Removal of fuel in pool at Fukushima’s melted reactor begins
TOKYO The operator of the tsunami-wrecked Fukushima nuclear plant began removing fuel Monday from a cooling pool at one of three reactors that melted down in the 2011 disaster, a milestone in what will be a decades-long process to decommission the facility.
TOKYO — The operator of the tsunami-wrecked Fukushima nuclear plant began removing fuel Monday from a cooling pool at one of three reactors that melted down in the 2011 disaster, a milestone in what will be a decades-long process to decommission the facility.
Tokyo Electric Power Co. said workers started removing the first of 566 used and unused fuel units stored in the pool at Unit 3. The fuel units in the pool located high up in reactor buildings are intact despite the disaster, but the pools are not enclosed, so removing the units to safer ground is crucial to avoid disaster in case of another major earthquake similar to the one that caused the 2011 tsunami.

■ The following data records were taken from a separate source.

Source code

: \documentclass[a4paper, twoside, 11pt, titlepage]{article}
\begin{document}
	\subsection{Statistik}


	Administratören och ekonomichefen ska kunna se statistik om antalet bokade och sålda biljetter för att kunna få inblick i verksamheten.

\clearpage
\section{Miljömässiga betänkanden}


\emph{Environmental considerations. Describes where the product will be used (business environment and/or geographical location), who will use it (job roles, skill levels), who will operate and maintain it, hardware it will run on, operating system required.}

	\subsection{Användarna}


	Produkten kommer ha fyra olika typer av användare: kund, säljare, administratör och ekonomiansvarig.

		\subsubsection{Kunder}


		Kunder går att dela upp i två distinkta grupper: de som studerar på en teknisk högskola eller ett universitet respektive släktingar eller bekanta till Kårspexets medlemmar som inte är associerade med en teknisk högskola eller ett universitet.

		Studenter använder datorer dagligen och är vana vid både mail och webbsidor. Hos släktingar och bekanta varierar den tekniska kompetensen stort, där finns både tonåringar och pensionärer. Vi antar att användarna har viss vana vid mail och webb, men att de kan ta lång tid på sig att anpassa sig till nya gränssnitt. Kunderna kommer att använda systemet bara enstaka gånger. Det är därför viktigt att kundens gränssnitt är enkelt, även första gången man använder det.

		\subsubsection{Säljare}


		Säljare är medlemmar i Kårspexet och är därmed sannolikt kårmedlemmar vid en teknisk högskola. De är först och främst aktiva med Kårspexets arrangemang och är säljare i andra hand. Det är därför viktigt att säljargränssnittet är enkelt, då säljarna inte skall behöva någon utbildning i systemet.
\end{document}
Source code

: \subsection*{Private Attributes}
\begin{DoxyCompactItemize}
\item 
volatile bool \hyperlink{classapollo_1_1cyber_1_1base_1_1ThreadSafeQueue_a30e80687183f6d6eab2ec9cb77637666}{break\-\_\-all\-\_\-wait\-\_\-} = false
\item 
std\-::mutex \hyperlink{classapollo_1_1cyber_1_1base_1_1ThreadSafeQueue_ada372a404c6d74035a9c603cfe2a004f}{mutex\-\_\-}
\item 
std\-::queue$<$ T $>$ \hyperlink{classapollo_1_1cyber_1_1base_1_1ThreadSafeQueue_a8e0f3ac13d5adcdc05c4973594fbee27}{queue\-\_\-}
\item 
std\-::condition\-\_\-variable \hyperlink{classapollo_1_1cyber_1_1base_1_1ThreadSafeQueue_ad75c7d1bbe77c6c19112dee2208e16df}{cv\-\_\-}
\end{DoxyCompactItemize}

TEPCO says the removal at Unit 3 will take two years, followed by the two other reactors, where about 1,000 fuel units remain in the storage pools.
Removing fuel units from the cooling pools comes ahead of the real challenge of removing melted fuel from inside the reactors, but details of how that might be done are still largely unknown. Removing the fuel in the cooling pools was delayed more than four years by mishaps, high radiation and radioactive debris from an explosion that occurred at the time of the reactor meltdowns, underscoring the difficulties that remain.
Workers are remotely operating a crane built underneath a jelly roll-shaped roof cover to raise the fuel from a storage rack in the pool and place it into a protective cask. The whole process occurs underwater to prevent radiation leaks. Each cask will be filled with seven fuel units, then lifted from the pool and lowered to a truck that will transport the cask to a safer cooling pool elsewhere at the plant.
The work is carried out remotely from a control room about 500 meters (yards) away because of still-high radiation levels inside the reactor building that houses the pool.
“I believe everything is going well so far,” plant chief Tomohiko Isogai told Japanese public broadcaster NHK. “We will watch the progress at the site as we put safety first. Our goal is not to rush the process but to carefully proceed with the decommissioning work.”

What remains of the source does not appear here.